Entries taken from a collection
= Beginning of Section =

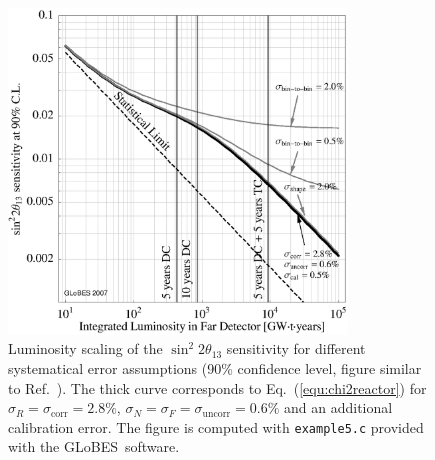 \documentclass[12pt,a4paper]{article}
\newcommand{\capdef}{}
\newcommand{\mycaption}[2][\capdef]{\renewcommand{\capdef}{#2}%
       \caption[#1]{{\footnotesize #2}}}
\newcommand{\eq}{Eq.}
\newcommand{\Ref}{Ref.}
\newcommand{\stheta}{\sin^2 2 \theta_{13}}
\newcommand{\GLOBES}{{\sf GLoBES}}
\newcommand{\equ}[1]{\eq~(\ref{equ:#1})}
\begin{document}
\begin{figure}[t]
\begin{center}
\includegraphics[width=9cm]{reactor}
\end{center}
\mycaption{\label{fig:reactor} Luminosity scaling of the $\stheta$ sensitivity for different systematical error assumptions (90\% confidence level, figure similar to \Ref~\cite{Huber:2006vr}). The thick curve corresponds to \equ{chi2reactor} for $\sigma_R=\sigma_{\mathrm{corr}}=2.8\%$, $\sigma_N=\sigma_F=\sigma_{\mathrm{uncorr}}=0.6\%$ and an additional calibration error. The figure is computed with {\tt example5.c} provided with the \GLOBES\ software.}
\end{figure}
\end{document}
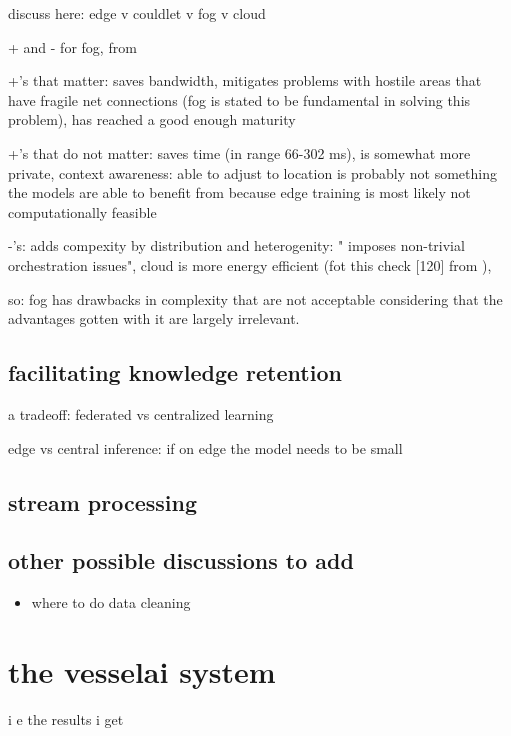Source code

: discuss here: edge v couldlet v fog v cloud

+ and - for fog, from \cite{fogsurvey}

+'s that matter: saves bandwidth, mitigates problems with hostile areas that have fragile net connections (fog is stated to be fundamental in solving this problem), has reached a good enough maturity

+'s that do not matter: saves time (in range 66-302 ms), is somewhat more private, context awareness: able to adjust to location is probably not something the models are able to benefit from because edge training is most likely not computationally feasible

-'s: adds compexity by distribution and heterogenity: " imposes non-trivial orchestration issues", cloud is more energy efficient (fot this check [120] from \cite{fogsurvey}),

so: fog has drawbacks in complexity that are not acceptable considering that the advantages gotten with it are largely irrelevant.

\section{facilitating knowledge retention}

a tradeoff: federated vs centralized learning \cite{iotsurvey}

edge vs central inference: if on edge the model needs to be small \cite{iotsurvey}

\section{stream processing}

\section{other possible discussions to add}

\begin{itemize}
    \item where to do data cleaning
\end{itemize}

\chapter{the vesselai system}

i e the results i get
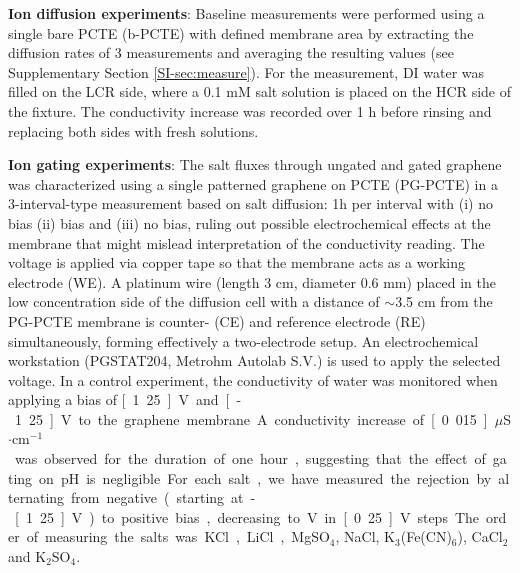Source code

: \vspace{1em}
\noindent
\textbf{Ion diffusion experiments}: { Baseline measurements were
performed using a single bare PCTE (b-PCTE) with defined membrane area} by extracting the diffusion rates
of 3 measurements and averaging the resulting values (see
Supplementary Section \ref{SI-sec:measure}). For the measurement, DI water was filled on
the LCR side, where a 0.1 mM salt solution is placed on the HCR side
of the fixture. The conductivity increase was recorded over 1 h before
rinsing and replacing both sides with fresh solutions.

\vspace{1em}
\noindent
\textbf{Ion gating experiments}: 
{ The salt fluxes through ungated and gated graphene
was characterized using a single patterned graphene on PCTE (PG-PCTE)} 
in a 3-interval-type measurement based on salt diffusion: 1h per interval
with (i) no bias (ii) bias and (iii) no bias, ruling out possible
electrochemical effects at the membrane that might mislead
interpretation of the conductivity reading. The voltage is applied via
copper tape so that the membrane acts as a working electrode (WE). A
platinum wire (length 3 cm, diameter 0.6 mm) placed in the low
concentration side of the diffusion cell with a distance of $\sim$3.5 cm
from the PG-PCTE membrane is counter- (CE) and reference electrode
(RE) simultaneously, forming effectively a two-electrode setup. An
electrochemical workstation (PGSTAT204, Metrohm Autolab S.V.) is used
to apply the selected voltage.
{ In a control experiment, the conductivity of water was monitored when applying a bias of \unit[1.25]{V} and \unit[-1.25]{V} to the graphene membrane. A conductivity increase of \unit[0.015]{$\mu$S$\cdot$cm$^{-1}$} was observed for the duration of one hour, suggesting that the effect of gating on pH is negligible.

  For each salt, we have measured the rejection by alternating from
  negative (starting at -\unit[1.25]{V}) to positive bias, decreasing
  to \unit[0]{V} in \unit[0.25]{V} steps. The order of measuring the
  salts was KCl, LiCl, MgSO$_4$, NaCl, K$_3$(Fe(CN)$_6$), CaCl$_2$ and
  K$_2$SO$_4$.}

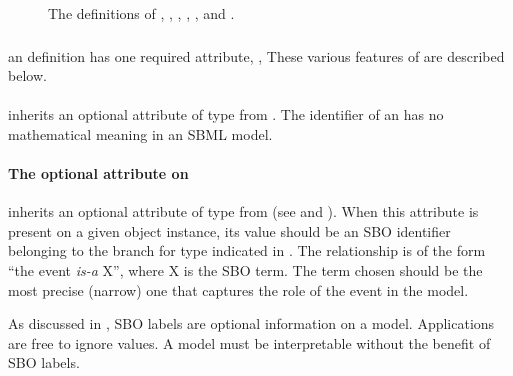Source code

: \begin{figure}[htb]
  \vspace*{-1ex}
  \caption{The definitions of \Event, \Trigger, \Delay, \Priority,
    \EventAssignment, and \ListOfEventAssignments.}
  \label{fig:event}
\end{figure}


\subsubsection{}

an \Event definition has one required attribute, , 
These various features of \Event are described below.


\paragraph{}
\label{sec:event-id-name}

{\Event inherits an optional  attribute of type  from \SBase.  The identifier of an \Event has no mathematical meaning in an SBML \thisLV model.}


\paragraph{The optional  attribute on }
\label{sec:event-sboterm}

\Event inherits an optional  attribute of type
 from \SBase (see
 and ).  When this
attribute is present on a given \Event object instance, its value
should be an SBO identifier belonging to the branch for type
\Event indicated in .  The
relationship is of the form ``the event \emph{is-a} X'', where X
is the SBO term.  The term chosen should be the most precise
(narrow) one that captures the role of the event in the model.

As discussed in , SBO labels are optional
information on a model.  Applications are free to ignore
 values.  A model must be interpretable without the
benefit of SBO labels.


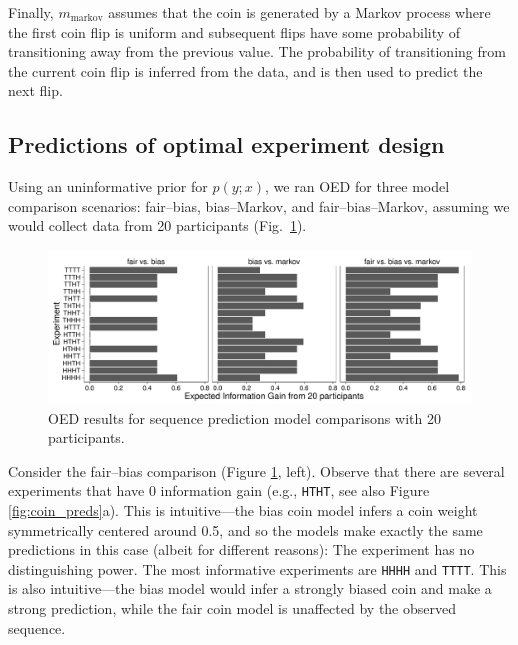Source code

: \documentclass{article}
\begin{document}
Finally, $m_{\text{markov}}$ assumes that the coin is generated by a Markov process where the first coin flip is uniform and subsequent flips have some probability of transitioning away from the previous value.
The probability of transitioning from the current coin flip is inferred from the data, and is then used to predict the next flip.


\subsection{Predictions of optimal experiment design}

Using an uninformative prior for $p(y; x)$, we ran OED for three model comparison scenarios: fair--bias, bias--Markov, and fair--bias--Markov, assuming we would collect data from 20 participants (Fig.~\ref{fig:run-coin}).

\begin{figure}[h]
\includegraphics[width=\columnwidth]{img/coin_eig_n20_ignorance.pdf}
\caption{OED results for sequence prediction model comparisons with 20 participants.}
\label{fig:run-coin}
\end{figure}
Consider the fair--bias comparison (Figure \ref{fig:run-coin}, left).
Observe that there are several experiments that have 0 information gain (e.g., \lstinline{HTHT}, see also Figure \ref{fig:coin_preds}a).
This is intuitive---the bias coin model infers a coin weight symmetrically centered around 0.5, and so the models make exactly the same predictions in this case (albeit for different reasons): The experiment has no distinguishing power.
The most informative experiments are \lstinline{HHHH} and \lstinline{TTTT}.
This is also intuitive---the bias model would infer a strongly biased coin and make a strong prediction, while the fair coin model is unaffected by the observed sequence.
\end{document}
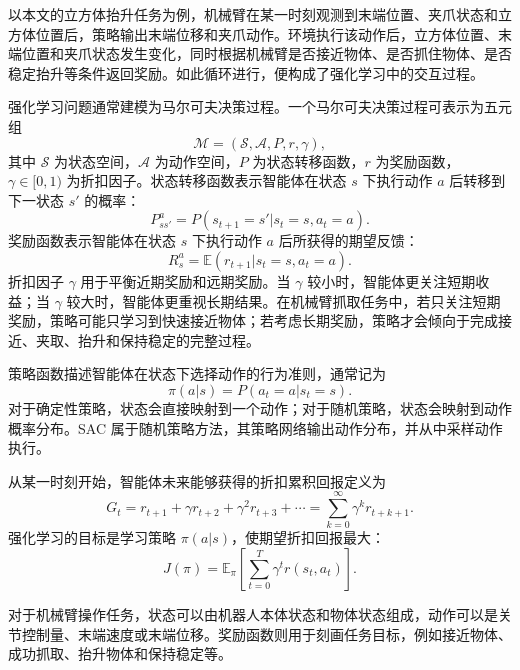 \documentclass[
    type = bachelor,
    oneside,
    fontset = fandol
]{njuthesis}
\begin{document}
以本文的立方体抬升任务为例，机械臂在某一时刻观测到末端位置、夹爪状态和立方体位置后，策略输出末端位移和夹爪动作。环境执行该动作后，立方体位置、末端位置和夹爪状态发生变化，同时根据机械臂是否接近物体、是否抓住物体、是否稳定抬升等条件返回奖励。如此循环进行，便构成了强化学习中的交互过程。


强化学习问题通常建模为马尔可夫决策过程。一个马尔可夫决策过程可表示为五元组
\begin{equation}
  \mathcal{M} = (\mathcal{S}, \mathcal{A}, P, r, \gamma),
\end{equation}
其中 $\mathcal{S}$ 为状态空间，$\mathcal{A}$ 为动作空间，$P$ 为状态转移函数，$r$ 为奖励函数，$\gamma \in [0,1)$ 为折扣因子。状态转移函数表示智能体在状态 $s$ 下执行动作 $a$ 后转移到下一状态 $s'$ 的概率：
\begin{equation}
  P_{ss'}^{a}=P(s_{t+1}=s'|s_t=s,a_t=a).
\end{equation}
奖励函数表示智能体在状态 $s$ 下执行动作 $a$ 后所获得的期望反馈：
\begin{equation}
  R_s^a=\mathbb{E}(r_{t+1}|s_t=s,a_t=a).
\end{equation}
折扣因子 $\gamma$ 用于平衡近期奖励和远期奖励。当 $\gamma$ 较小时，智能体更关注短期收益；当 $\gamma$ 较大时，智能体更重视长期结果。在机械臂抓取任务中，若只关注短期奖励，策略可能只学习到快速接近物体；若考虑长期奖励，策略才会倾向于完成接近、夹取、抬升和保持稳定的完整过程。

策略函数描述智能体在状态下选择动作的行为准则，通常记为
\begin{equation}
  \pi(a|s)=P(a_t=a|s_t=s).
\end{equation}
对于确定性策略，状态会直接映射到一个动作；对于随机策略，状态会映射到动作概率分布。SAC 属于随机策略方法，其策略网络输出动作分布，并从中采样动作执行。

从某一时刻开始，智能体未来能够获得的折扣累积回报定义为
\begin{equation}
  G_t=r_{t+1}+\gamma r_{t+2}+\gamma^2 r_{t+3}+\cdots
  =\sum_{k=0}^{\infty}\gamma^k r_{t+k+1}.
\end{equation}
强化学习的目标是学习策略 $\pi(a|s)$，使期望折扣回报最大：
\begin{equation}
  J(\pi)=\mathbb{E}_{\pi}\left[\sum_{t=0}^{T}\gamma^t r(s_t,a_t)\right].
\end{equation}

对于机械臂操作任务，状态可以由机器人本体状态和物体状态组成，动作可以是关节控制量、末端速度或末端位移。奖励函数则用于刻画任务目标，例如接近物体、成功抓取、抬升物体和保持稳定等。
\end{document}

= End of Section =

### Problem details:
Beginning at the line above that contains "This is intuitive---the", repeat each line exactly through the one that contains "折扣因子 $\gamma$ 用于平衡近期奖励和远期奖励。当", and leave out the pictures.

### Result of this task:
This is intuitive---the bias coin model infers a coin weight symmetrically centered around 0.5, and so the models make exactly the same predictions in this case (albeit for different reasons): The experiment has no distinguishing power.
The most informative experiments are \lstinline{HHHH} and \lstinline{TTTT}.
This is also intuitive---the bias model would infer a strongly biased coin and make a strong prediction, while the fair coin model is unaffected by the observed sequence.
\end{document}
 \documentclass[
    type = bachelor,
    oneside,
    fontset = fandol
]{njuthesis}
\begin{document}
以本文的立方体抬升任务为例，机械臂在某一时刻观测到末端位置、夹爪状态和立方体位置后，策略输出末端位移和夹爪动作。环境执行该动作后，立方体位置、末端位置和夹爪状态发生变化，同时根据机械臂是否接近物体、是否抓住物体、是否稳定抬升等条件返回奖励。如此循环进行，便构成了强化学习中的交互过程。


强化学习问题通常建模为马尔可夫决策过程。一个马尔可夫决策过程可表示为五元组
\begin{equation}
  \mathcal{M} = (\mathcal{S}, \mathcal{A}, P, r, \gamma),
\end{equation}
其中 $\mathcal{S}$ 为状态空间，$\mathcal{A}$ 为动作空间，$P$ 为状态转移函数，$r$ 为奖励函数，$\gamma \in [0,1)$ 为折扣因子。状态转移函数表示智能体在状态 $s$ 下执行动作 $a$ 后转移到下一状态 $s'$ 的概率：
\begin{equation}
  P_{ss'}^{a}=P(s_{t+1}=s'|s_t=s,a_t=a).
\end{equation}
奖励函数表示智能体在状态 $s$ 下执行动作 $a$ 后所获得的期望反馈：
\begin{equation}
  R_s^a=\mathbb{E}(r_{t+1}|s_t=s,a_t=a).
\end{equation}
折扣因子 $\gamma$ 用于平衡近期奖励和远期奖励。当 $\gamma$ 较小时，智能体更关注短期收益；当 $\gamma$ 较大时，智能体更重视长期结果。在机械臂抓取任务中，若只关注短期奖励，策略可能只学习到快速接近物体；若考虑长期奖励，策略才会倾向于完成接近、夹取、抬升和保持稳定的完整过程。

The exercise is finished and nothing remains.